Pictures paired with source code
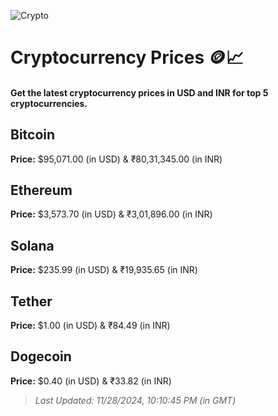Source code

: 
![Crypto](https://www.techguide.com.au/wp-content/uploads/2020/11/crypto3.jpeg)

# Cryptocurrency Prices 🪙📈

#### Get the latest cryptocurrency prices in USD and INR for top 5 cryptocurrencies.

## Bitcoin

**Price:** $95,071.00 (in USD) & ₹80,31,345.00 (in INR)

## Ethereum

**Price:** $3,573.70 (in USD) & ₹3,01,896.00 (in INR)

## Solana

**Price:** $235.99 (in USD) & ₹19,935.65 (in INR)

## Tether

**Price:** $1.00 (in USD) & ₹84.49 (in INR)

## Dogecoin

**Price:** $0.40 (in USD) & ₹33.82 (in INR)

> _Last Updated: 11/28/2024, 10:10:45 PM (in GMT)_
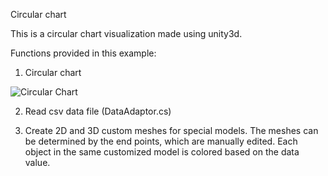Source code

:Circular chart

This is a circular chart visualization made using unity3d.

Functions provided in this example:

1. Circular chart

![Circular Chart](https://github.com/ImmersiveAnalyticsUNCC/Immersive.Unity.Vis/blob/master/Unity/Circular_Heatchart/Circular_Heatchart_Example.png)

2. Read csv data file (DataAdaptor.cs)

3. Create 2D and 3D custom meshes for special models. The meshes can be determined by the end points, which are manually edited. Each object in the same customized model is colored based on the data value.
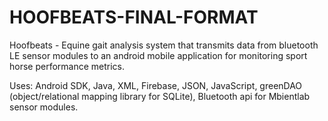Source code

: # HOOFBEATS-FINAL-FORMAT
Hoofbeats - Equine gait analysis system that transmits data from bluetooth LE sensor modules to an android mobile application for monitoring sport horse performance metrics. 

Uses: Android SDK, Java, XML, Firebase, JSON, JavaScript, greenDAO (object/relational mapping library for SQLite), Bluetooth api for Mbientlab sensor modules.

What is being asked>
All records above should be duplicated exactly, with the pictures omitted.

Answer to this exercise>
Source code

: 
![Crypto](https://www.techguide.com.au/wp-content/uploads/2020/11/crypto3.jpeg)

# Cryptocurrency Prices 🪙📈

#### Get the latest cryptocurrency prices in USD and INR for top 5 cryptocurrencies.

## Bitcoin

**Price:** $95,071.00 (in USD) & ₹80,31,345.00 (in INR)

## Ethereum

**Price:** $3,573.70 (in USD) & ₹3,01,896.00 (in INR)

## Solana

**Price:** $235.99 (in USD) & ₹19,935.65 (in INR)

## Tether

**Price:** $1.00 (in USD) & ₹84.49 (in INR)

## Dogecoin

**Price:** $0.40 (in USD) & ₹33.82 (in INR)

> _Last Updated: 11/28/2024, 10:10:45 PM (in GMT)_
Source code

:Circular chart

This is a circular chart visualization made using unity3d.

Functions provided in this example:

1. Circular chart

![Circular Chart](https://github.com/ImmersiveAnalyticsUNCC/Immersive.Unity.Vis/blob/master/Unity/Circular_Heatchart/Circular_Heatchart_Example.png)

2. Read csv data file (DataAdaptor.cs)

3. Create 2D and 3D custom meshes for special models. The meshes can be determined by the end points, which are manually edited. Each object in the same customized model is colored based on the data value.
Source code

: # HOOFBEATS-FINAL-FORMAT
Hoofbeats - Equine gait analysis system that transmits data from bluetooth LE sensor modules to an android mobile application for monitoring sport horse performance metrics. 

Uses: Android SDK, Java, XML, Firebase, JSON, JavaScript, greenDAO (object/relational mapping library for SQLite), Bluetooth api for Mbientlab sensor modules.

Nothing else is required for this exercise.